First Step: take merged data from geoduck transcriptomes and upload to R
countMatrix<-read.table(file="https://raw.githubusercontent.com/sr320/nb-2022/main/P_generosa/analyses/kallisto-0207.isoform.counts.matrix", header=TRUE, sep = '\t')
names(countMatrix)[1]<-"target_id"
head(countMatrix)
Second Step: take blast data and load
#load blast data, see blasting .sh file to see code (in GItHub)
blast_data<-read.table(file="https://gannet.fish.washington.edu/gigas/Panopea-generosa-uniprot_blastx.tab")
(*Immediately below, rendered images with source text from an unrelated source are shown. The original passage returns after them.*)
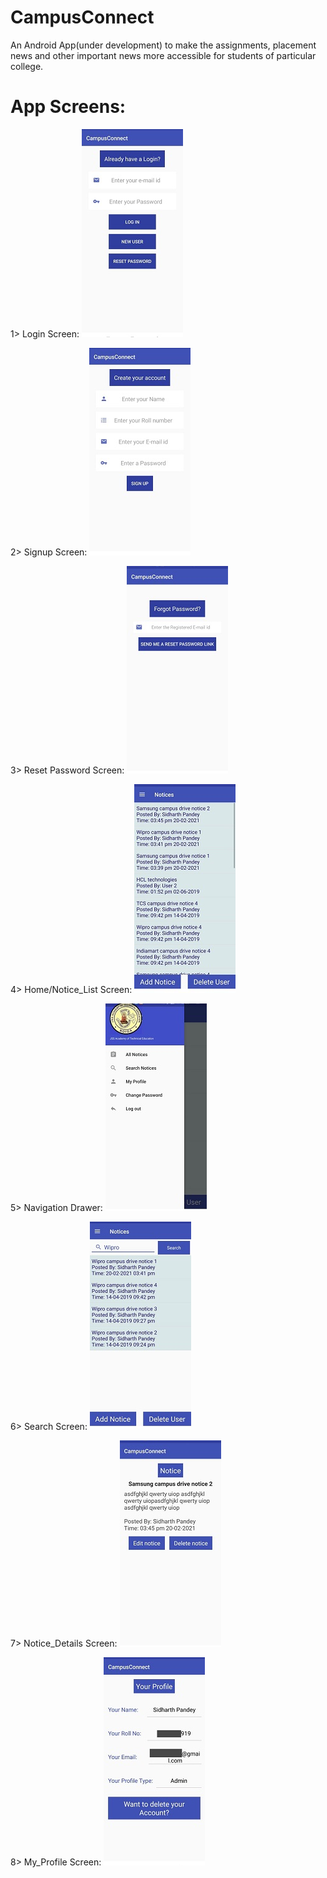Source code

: # CampusConnect
An Android App(under development) to make the assignments, placement news and other important news more accessible for students of particular college.

App Screens:
============
1> Login Screen:
![Login Screen](https://github.com/SidP919/CampusConnect/blob/master/screens/CC_Login_Screen.jpeg)

2> Signup Screen:
![SignUp Screen](https://github.com/SidP919/CampusConnect/blob/master/screens/CC_SignUp_Screen.jpeg)

3> Reset Password Screen:
![Reset Password Screen](https://github.com/SidP919/CampusConnect/blob/master/screens/CC_ResetPwd_Screen.jpeg)

4> Home/Notice_List Screen:
![Home/Notice_List Screen](https://github.com/SidP919/CampusConnect/blob/master/screens/CC_Home_Screen.jpeg)

5> Navigation Drawer:
![Navigation Drawer](https://github.com/SidP919/CampusConnect/blob/master/screens/CC_NavDrawer_Screen.jpeg)

6> Search Screen:
![Search Screen](https://github.com/SidP919/CampusConnect/blob/master/screens/CC_Search_Screen.jpeg)

7> Notice_Details Screen:
![Notice Details Screen](https://github.com/SidP919/CampusConnect/blob/master/screens/CC_NoticeDetails_Screen.jpeg)

8> My_Profile Screen:
![My Profile Screen](https://github.com/SidP919/CampusConnect/blob/master/screens/CC_MyProfile_Screen.jpeg)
names(blast_data)[1]<-"target_id" #renamed to match countMATRIX data
names(blast_data)[2]<-"identifiers" #renamed to search in uniprot swiss prot
Third Step: merge blast data with geoduck transcriptome data
library(dplyr)
library(tidyr)
#merging target_ids to count Matrix to get identifies for swissprot
generosa_counts<-full_join(blast_data, countMatrix, by = "target_id")
generosa_counts<-generosa_counts[-c(3:12)] # not every target ID has a protein identifier...could be an issue later on....
generosa_counts[complete.cases(generosa_counts),]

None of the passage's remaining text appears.